= Exercise directions =
From the data below, set down exactly the lines between the one holding "- [ ] Find a DSL" and the one holding "#### Timezone", inclusive, and no others.

[Dataset items]
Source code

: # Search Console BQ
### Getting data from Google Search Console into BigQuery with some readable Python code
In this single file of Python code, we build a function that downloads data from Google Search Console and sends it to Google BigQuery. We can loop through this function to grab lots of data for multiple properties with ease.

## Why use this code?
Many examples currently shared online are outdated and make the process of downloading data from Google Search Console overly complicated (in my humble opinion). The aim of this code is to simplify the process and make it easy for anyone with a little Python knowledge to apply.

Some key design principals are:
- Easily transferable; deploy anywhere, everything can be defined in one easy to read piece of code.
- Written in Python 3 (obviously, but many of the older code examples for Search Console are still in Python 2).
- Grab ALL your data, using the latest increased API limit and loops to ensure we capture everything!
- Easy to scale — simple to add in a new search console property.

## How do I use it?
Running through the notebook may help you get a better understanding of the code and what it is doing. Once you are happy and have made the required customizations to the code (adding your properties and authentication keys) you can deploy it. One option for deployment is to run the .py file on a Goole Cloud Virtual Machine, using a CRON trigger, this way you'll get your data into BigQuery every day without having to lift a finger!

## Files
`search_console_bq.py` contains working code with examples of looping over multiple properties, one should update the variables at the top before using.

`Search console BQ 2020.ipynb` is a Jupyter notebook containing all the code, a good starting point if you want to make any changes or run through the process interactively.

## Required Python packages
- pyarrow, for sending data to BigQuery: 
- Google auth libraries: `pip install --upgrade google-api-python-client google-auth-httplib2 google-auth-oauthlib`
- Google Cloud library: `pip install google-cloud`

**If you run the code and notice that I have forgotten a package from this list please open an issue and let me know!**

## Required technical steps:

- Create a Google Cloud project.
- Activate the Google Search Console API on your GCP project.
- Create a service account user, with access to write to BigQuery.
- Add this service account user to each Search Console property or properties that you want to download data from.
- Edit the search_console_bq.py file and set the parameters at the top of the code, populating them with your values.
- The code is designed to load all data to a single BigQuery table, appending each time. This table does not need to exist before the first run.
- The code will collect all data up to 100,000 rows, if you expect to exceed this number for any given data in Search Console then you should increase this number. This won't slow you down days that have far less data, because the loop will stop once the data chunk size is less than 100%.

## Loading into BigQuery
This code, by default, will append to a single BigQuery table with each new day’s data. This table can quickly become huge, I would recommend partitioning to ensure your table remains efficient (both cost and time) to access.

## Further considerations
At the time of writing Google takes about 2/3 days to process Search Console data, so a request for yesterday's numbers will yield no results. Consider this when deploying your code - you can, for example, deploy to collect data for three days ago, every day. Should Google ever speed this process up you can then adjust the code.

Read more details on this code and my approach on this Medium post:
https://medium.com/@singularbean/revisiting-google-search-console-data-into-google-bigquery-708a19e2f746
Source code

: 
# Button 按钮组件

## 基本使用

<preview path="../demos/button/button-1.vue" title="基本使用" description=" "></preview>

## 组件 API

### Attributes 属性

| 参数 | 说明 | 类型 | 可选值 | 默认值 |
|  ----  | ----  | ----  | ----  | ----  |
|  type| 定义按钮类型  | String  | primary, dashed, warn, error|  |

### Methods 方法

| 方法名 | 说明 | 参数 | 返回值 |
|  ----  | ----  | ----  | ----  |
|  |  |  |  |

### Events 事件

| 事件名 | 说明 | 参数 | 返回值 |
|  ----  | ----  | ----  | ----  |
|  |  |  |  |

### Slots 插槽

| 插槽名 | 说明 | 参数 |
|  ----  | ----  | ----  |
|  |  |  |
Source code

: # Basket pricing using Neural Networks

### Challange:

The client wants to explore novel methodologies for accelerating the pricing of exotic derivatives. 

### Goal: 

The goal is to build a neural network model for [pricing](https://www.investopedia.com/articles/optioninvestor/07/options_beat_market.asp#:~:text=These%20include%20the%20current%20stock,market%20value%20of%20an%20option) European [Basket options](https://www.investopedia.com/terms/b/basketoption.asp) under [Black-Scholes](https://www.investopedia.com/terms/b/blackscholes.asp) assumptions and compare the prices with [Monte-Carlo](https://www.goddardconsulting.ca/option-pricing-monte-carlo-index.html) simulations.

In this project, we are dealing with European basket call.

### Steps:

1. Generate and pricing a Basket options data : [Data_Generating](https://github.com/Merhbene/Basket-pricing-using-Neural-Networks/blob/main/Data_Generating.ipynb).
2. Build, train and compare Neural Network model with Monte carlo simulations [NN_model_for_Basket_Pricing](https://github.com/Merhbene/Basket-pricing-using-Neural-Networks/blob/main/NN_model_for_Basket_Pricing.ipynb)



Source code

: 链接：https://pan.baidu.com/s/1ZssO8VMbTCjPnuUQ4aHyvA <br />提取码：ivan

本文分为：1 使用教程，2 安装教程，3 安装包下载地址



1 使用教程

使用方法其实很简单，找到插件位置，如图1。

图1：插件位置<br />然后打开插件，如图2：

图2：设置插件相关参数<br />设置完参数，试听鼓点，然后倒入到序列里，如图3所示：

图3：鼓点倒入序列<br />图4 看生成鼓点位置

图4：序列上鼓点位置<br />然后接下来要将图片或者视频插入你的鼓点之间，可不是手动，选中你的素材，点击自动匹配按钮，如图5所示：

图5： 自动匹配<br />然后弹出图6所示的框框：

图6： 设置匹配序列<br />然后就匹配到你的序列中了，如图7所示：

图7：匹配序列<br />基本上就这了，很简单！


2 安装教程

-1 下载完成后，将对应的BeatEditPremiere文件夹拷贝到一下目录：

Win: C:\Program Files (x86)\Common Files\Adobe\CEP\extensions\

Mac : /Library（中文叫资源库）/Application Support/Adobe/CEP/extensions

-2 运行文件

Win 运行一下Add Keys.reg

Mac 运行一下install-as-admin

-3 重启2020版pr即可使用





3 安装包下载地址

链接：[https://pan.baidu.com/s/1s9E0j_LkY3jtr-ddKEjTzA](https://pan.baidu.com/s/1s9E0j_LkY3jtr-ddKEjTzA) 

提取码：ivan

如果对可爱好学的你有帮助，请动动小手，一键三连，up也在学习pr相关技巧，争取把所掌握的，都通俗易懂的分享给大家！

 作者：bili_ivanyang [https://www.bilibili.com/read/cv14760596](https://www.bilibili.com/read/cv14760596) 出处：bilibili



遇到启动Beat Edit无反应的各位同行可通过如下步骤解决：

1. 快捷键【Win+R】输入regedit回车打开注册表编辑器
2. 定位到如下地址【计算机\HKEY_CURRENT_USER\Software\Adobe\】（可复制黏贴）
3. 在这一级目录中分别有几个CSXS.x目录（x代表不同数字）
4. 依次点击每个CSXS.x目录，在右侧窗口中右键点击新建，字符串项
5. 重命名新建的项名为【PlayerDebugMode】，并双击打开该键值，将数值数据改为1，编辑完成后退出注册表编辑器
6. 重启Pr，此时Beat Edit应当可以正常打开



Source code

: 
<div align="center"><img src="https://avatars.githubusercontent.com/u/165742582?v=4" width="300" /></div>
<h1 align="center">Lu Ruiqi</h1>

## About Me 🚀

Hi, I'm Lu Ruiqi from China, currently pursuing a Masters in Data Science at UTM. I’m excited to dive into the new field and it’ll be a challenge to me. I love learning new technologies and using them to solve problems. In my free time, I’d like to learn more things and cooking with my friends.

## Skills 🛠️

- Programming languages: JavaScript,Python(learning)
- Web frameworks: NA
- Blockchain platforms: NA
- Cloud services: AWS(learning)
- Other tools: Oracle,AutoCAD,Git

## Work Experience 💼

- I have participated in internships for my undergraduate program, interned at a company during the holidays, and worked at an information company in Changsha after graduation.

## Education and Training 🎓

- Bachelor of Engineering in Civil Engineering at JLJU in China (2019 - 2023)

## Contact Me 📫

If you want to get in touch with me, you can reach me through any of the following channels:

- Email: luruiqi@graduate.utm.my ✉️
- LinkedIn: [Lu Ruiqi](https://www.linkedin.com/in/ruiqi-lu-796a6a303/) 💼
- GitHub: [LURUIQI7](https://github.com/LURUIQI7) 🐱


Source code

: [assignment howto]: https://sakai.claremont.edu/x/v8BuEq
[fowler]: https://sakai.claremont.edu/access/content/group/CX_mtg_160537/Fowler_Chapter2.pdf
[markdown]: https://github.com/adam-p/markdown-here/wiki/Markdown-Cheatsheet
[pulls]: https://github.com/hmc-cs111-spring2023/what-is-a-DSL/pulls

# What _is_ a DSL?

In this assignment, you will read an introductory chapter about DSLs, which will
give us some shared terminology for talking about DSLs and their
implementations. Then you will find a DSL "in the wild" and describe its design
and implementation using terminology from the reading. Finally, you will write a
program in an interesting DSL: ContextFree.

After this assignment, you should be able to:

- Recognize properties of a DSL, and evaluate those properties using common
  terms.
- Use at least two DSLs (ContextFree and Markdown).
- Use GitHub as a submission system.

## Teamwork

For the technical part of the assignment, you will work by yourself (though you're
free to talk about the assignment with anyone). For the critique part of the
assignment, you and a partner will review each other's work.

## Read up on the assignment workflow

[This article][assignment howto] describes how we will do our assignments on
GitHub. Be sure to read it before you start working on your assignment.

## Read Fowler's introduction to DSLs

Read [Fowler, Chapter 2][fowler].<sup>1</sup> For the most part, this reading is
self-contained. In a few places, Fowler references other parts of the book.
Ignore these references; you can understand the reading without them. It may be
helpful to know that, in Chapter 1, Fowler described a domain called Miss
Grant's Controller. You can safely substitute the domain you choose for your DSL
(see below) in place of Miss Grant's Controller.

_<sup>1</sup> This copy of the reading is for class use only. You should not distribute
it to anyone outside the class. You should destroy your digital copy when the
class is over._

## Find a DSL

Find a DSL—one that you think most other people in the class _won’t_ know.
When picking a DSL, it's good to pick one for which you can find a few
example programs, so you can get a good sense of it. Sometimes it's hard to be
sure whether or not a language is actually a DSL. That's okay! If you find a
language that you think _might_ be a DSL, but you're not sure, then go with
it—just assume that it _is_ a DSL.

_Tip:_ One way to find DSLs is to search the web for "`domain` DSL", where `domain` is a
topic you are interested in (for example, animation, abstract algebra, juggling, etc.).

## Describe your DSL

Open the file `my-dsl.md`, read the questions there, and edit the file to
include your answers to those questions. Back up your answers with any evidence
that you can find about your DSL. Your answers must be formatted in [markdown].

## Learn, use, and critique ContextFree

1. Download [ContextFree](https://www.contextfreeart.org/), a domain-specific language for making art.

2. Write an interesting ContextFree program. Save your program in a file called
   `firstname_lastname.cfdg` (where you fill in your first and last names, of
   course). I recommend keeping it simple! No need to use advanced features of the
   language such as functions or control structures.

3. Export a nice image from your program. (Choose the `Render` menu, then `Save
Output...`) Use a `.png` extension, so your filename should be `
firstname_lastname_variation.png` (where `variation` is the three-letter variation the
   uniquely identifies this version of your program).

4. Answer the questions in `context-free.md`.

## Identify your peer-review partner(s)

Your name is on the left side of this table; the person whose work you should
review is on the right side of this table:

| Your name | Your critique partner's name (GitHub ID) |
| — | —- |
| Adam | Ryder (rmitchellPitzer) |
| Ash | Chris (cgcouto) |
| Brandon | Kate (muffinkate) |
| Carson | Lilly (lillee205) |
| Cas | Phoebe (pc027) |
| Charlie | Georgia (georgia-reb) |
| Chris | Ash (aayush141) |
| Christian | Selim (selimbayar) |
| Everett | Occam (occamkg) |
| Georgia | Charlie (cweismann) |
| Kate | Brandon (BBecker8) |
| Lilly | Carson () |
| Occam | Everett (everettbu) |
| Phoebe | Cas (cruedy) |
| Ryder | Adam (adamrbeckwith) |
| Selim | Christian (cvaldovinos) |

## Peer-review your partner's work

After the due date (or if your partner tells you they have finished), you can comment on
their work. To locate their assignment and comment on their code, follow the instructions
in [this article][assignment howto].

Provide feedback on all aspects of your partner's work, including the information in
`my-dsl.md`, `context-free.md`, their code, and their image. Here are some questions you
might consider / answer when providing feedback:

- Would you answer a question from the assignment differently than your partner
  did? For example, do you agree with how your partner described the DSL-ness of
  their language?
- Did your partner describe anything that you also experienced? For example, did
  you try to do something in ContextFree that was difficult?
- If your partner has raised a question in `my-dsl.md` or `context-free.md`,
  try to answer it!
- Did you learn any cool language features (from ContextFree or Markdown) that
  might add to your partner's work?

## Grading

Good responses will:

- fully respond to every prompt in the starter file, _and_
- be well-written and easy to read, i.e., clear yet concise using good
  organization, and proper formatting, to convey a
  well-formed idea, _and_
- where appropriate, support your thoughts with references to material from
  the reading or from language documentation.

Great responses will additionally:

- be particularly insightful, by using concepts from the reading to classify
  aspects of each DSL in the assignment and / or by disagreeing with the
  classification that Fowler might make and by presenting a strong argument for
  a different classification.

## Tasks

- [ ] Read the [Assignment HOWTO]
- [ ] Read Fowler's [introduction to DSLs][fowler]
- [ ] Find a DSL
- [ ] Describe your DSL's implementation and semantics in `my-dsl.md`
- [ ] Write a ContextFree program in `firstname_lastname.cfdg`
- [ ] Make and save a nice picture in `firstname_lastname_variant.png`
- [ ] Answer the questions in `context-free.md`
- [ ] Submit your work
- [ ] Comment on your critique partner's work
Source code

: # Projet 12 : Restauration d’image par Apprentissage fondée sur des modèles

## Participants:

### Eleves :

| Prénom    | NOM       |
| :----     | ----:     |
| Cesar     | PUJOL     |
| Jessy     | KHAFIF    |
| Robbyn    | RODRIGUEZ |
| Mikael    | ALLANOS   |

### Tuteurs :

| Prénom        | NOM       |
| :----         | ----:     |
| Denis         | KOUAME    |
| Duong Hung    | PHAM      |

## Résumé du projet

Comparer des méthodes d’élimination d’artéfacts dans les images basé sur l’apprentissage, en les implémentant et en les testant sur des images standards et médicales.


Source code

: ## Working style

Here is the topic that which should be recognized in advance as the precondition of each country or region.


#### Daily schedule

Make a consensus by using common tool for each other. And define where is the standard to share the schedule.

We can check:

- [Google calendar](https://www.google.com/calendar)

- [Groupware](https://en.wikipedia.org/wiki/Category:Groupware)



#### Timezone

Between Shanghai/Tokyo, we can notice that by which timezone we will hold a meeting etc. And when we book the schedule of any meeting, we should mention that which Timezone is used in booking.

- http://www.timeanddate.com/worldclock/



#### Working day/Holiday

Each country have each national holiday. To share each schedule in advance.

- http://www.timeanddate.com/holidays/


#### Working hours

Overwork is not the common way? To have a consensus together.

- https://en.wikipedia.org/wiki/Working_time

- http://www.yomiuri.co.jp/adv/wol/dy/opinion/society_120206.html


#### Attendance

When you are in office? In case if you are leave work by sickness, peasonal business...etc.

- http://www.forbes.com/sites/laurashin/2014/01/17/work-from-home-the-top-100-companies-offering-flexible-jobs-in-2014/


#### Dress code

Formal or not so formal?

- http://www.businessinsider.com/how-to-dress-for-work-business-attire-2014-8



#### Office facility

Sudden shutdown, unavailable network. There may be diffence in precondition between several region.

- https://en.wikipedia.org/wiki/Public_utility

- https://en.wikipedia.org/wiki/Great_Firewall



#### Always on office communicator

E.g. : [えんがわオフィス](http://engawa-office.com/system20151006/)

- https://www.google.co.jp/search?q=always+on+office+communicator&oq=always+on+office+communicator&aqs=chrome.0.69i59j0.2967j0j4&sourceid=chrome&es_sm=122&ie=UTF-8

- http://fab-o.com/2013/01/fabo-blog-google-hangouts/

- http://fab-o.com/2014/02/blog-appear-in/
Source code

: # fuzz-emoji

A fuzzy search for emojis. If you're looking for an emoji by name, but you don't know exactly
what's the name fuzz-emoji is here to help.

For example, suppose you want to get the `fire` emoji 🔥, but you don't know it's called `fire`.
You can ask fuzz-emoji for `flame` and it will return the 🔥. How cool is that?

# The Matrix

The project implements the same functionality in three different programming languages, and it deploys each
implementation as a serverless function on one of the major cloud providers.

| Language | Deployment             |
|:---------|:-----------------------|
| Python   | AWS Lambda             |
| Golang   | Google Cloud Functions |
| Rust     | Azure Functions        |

= Response to the task =
- [ ] Find a DSL
- [ ] Describe your DSL's implementation and semantics in `my-dsl.md`
- [ ] Write a ContextFree program in `firstname_lastname.cfdg`
- [ ] Make and save a nice picture in `firstname_lastname_variant.png`
- [ ] Answer the questions in `context-free.md`
- [ ] Submit your work
- [ ] Comment on your critique partner's work
Source code

: # Projet 12 : Restauration d’image par Apprentissage fondée sur des modèles

## Participants:

### Eleves :

| Prénom    | NOM       |
| :----     | ----:     |
| Cesar     | PUJOL     |
| Jessy     | KHAFIF    |
| Robbyn    | RODRIGUEZ |
| Mikael    | ALLANOS   |

### Tuteurs :

| Prénom        | NOM       |
| :----         | ----:     |
| Denis         | KOUAME    |
| Duong Hung    | PHAM      |

## Résumé du projet

Comparer des méthodes d’élimination d’artéfacts dans les images basé sur l’apprentissage, en les implémentant et en les testant sur des images standards et médicales.


Source code

: ## Working style

Here is the topic that which should be recognized in advance as the precondition of each country or region.


#### Daily schedule

Make a consensus by using common tool for each other. And define where is the standard to share the schedule.

We can check:

- [Google calendar](https://www.google.com/calendar)

- [Groupware](https://en.wikipedia.org/wiki/Category:Groupware)



#### Timezone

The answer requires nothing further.